Eugène Walckiers

String Quintets No. 2 & 4

Fabergé-Quintett

Rubrik: Rezension
Verlag/Label: ES Dur
erschienen in: das Orchester 03/2022 , Seite 74

Das aus Mitgliedern des NDR Elbphilharmonie Orchesters bestehende Fabergé-Quintett ist fest mit einem Kontrabass besetzt, doch sehen die meisten Kompositionen für Streichquintett diesen nicht vor. Bei der daher notwendigen Suche nach passenden Werken findet dieses Ensemble unbekannte und vergessene, zum Beispiel die Quintette des französischen Flötisten und Komponisten Eugène Walckiers. Dieser taucht allenfalls in der Flötenliteratur als Bearbeiter auf, ansonsten ist sein Name nicht vertraut.
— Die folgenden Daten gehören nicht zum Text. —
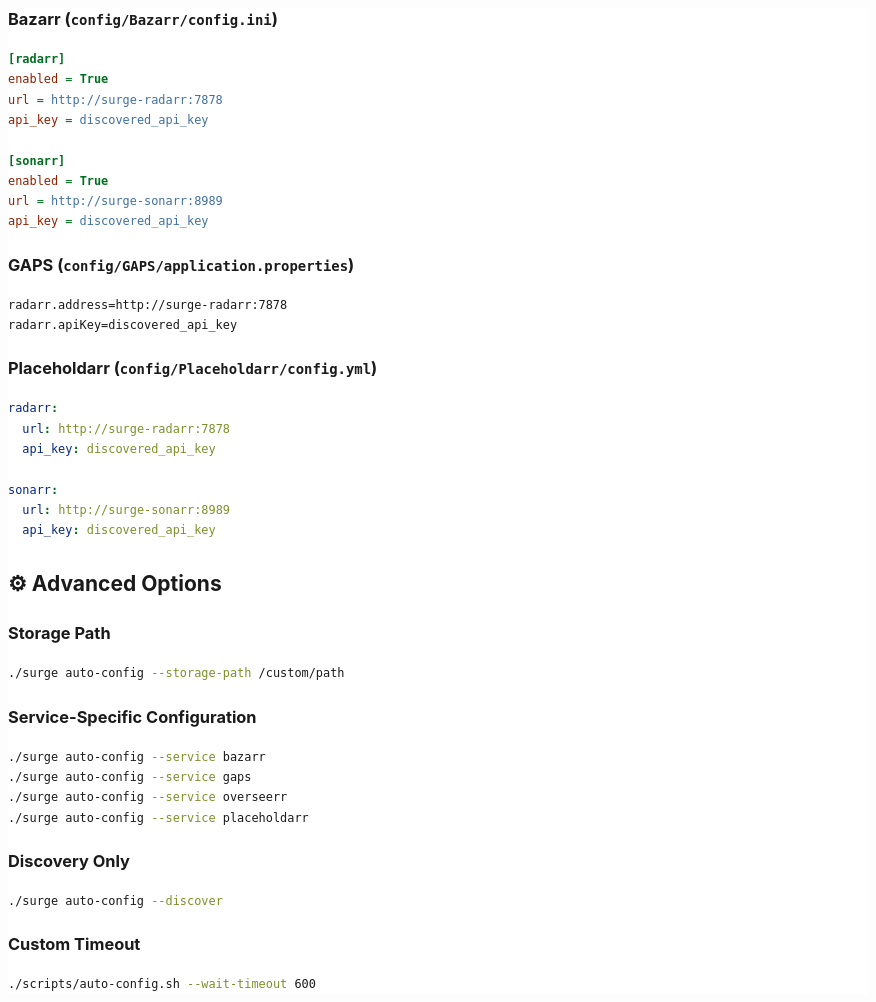 ### Bazarr (`config/Bazarr/config.ini`)
```ini
[radarr]
enabled = True
url = http://surge-radarr:7878
api_key = discovered_api_key

[sonarr]  
enabled = True
url = http://surge-sonarr:8989
api_key = discovered_api_key
```

### GAPS (`config/GAPS/application.properties`)
```properties
radarr.address=http://surge-radarr:7878
radarr.apiKey=discovered_api_key
```

### Placeholdarr (`config/Placeholdarr/config.yml`)
```yaml
radarr:
  url: http://surge-radarr:7878
  api_key: discovered_api_key

sonarr:
  url: http://surge-sonarr:8989
  api_key: discovered_api_key
```

## ⚙️ Advanced Options

### Storage Path
```bash
./surge auto-config --storage-path /custom/path
```

### Service-Specific Configuration
```bash
./surge auto-config --service bazarr
./surge auto-config --service gaps
./surge auto-config --service overseerr
./surge auto-config --service placeholdarr
```

### Discovery Only
```bash
./surge auto-config --discover
```

### Custom Timeout
```bash
./scripts/auto-config.sh --wait-timeout 600
```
Der 1793 in Nordfrankreich Geborene wurde erst Militärmusiker in Napoleons Armee, ehe er ab 1816 zwischen Le Havre und Paris pendelnd Flöte und bei Anton Reicha Komposition studierte. Von 1830 bis zu seinem Tod im Jahr 1866 war Walckiers im Pariser Musikleben gefragt und vielbeschäftigt. Sein kompositorisches Werk konzentriert sich neben der Bearbeitung von Opernmusik für Flötenduos auf Kammermusik, mit der Flöte im Mittelpunkt. Für die Kammermusik-Konzerte des Kontrabassisten Achille Gouffé schrieb er vier Streichquintette, von denen das Fabergé-Quintett zwei für ihre Ersteinspielung ausgewählt hat.
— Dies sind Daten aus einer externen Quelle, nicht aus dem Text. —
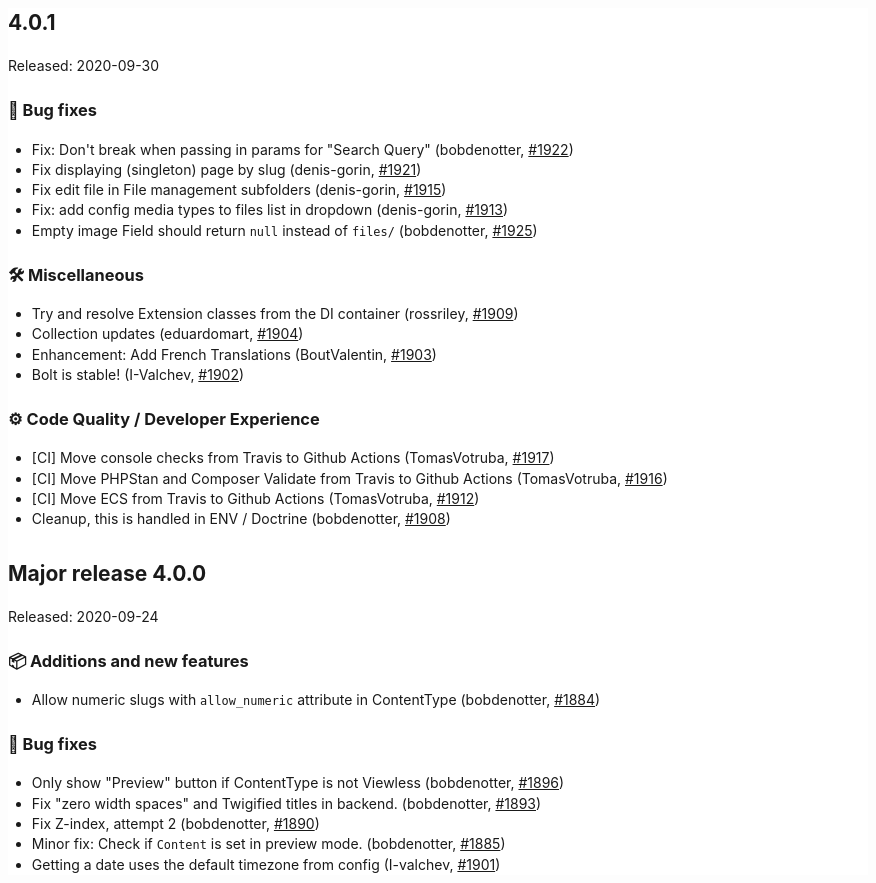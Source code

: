 ## 4.0.1

Released: 2020-09-30

### 🐛 Bug fixes

- Fix: Don't break when passing in params for "Search Query" (bobdenotter, [#1922](https://github.com/bolt/core/pull/1922))
- Fix displaying (singleton) page by slug (denis-gorin, [#1921](https://github.com/bolt/core/pull/1921))
- Fix edit file in File management subfolders (denis-gorin, [#1915](https://github.com/bolt/core/pull/1915))
- Fix: add config media types to files list in dropdown (denis-gorin, [#1913](https://github.com/bolt/core/pull/1913))
- Empty image Field should return `null` instead of `files/` (bobdenotter, [#1925](https://github.com/bolt/core/pull/1925))

### 🛠️ Miscellaneous

- Try and resolve Extension classes from the DI container (rossriley, [#1909](https://github.com/bolt/core/pull/1909))
- Collection updates (eduardomart, [#1904](https://github.com/bolt/core/pull/1904))
- Enhancement: Add French Translations (BoutValentin, [#1903](https://github.com/bolt/core/pull/1903))
- Bolt is stable! (I-Valchev, [#1902](https://github.com/bolt/core/pull/1902))

### ⚙️ Code Quality / Developer Experience

- [CI] Move console checks from Travis to Github Actions (TomasVotruba, [#1917](https://github.com/bolt/core/pull/1917))
- [CI] Move PHPStan and Composer Validate from Travis to Github Actions (TomasVotruba, [#1916](https://github.com/bolt/core/pull/1916))
- [CI] Move ECS from Travis to Github Actions (TomasVotruba, [#1912](https://github.com/bolt/core/pull/1912))
- Cleanup, this is handled in ENV / Doctrine (bobdenotter, [#1908](https://github.com/bolt/core/pull/1908))

## Major release 4.0.0 

Released: 2020-09-24

### 📦 Additions and new features

- Allow numeric slugs with `allow_numeric` attribute in ContentType (bobdenotter, [#1884](https://github.com/bolt/core/pull/1884))

### 🐛 Bug fixes

- Only show "Preview" button if ContentType is not Viewless (bobdenotter, [#1896](https://github.com/bolt/core/pull/1896))
- Fix "zero width spaces" and Twigified titles in backend. (bobdenotter, [#1893](https://github.com/bolt/core/pull/1893))
- Fix Z-index, attempt 2 (bobdenotter, [#1890](https://github.com/bolt/core/pull/1890))
- Minor fix: Check if `Content` is set in preview mode. (bobdenotter, [#1885](https://github.com/bolt/core/pull/1885))
- Getting a date uses the default timezone from config (I-valchev, [#1901](https://github.com/bolt/core/pull/1901))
Äußerlich auffällig ist die enorme Ausdehnung der Kopfsätze, die fast die Dauer der folgenden drei Sätze einnehmen. Deren Abfolge ist mit Scherzo respektive Minuetto, Andante und Finale traditionell. Im zweiten, George Onslow gewidmeten Quintett in c-Moll op. 94 legt Walckiers den Primariuspart noch alternierend als Flöten- oder Violinstimme an. Die Themen des ersten Satzes bilden wenig Kontrast, das zweite ist sehr liedhaft gestaltet, es erinnert an den frühen Schubert. Das Scherzo überrascht mit Hemiolen im Nachsatz, sein Trio kommt der Salonmusik nahe. Im langsamen Satz darf sich das Violoncello aussingen, klanglich herausgehoben ist ein zweites Thema als Fugato con sordino. Das Finale wartet mit spanischem Kolorit auf, u. a. mit einem Pasodoble-Rhythmus im Hauptthema.
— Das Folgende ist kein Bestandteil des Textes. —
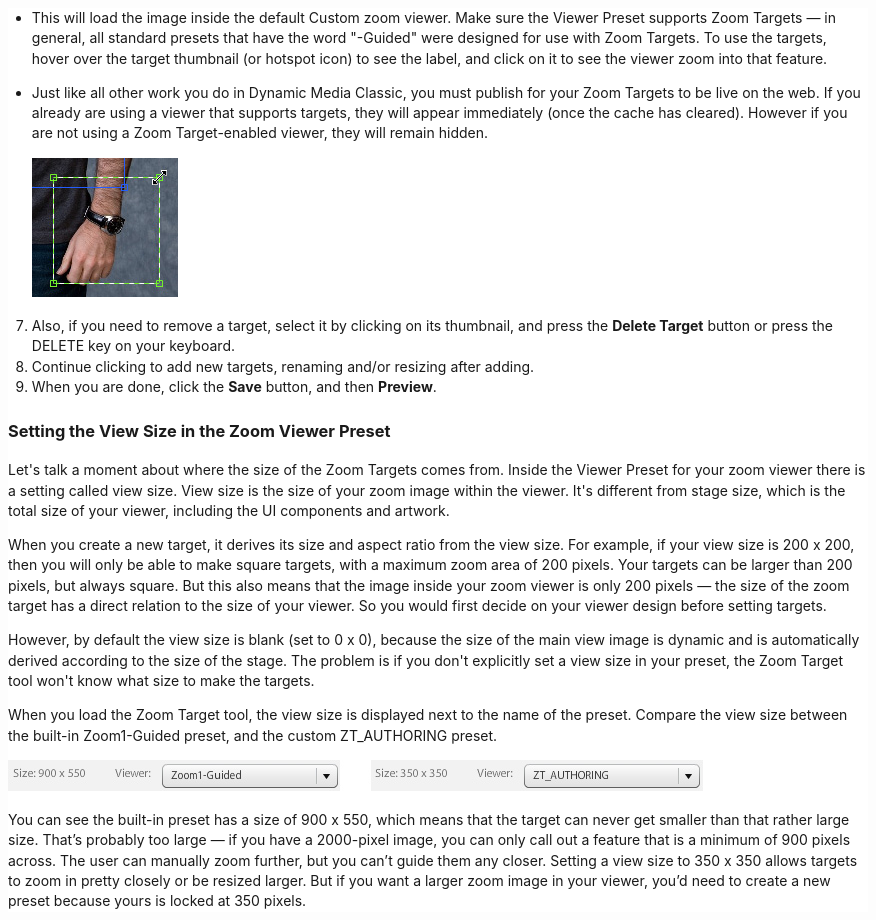    - This will load the image inside the default Custom zoom viewer. Make sure the Viewer Preset supports Zoom Targets — in general, all standard presets that have the word "-Guided" were designed for use with Zoom Targets. To use the targets, hover over the target thumbnail (or hotspot icon) to see the label, and click on it to see the viewer zoom into that feature.
   - Just like all other work you do in Dynamic Media Classic, you must publish for your Zoom Targets to be live on the web. If you already are using a viewer that supports targets, they will appear immediately (once the cache has cleared). However if you are not using a Zoom Target-enabled viewer, they will remain hidden.

     ![image](assets/crop-adjusted-zoom-targets/zoom-target-green-box.jpg)

7. Also, if you need to remove a target, select it by clicking on its thumbnail, and press the **Delete Target** button or press the DELETE key on your keyboard.
8. Continue clicking to add new targets, renaming and/or resizing after adding.
9. When you are done, click the **Save** button, and then **Preview**.

### Setting the View Size in the Zoom Viewer Preset

Let's talk a moment about where the size of the Zoom Targets comes from. Inside the Viewer Preset for your zoom viewer there is a setting called view size. View size is the size of your zoom image within the viewer. It's different from stage size, which is the total size of your viewer, including the UI components and artwork.

When you create a new target, it derives its size and aspect ratio from the view size. For example, if your view size is 200 x 200, then you will only be able to make square targets, with a maximum zoom area of 200 pixels. Your targets can be larger than 200 pixels, but always square. But this also means that the image inside your zoom viewer is only 200 pixels — the size of the zoom target has a direct relation to the size of your viewer. So you would first decide on your viewer design before setting targets.

However, by default the view size is blank (set to 0 x 0), because the size of the main view image is dynamic and is automatically derived according to the size of the stage. The problem is if you don't explicitly set a view size in your preset, the Zoom Target tool won't know what size to make the targets.

When you load the Zoom Target tool, the view size is displayed next to the name of the preset. Compare the view size between the built-in Zoom1-Guided preset, and the custom ZT_AUTHORING preset.

![image](assets/crop-adjusted-zoom-targets/view-size.jpg)

You can see the built-in preset has a size of 900 x 550, which means that the target can never get smaller than that rather large size. That’s probably too large — if you have a 2000-pixel image, you can only call out a feature that is a minimum of 900 pixels across. The user can manually zoom further, but you can’t guide them any closer. Setting a view size to 350 x 350 allows targets to zoom in pretty closely or be resized larger. But if you want a larger zoom image in your viewer, you’d need to create a new preset because yours is locked at 350 pixels.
Mehr noch als dieses zeigt das vierte Quintett in A-Dur (op. 108) opernhafte Züge. Die Konzeption des Hauptsatzes ähnelt dem des c-Moll-Quintetts: Die Themen breiten sich unterschiedlich instrumentiert ausgiebig aus, die Schlussgruppe nimmt das Hauptthema auf, die Durchführung (hier mit kurzem Fugato) ist knapp gehalten. Das Minuetto, ein Lied ohne Worte, weist wieder spanische Anklänge auf, das Trio volksliedhafte Einfachheit.
Walckiers legt seine Stücke formal blockhaft an, die Melodik ist meist periodisch, harmonisch klassisch-regelhaft, dabei diatonisch und gesanglich. Chromatik tritt nur vereinzelt in harmonischen Wen-dungen auf, selten überraschen Trugschlüsse oder Rückungen. Bezogen auf die Kompositonsgeschichte sind seine Quintette eher retrospektiv. Es überwiegt in vielen Passagen ein unterhaltender Charakter, wie ihn Schubert z. B. in seinem Oktett pflegt. Walckiers Stücke sind spielfreudig und angenehm anzuhören. Dies ist dem klangschönen und gut ausbalancierten Spiel des Fabergé-Quintetts zu verdanken. Zuweilen wäre etwas mehr Heftigkeit oder Witz in der Interpretation denkbar. Für Streichquintette mit Kontrabass sind diese Werke eine lohnende Aufgabe.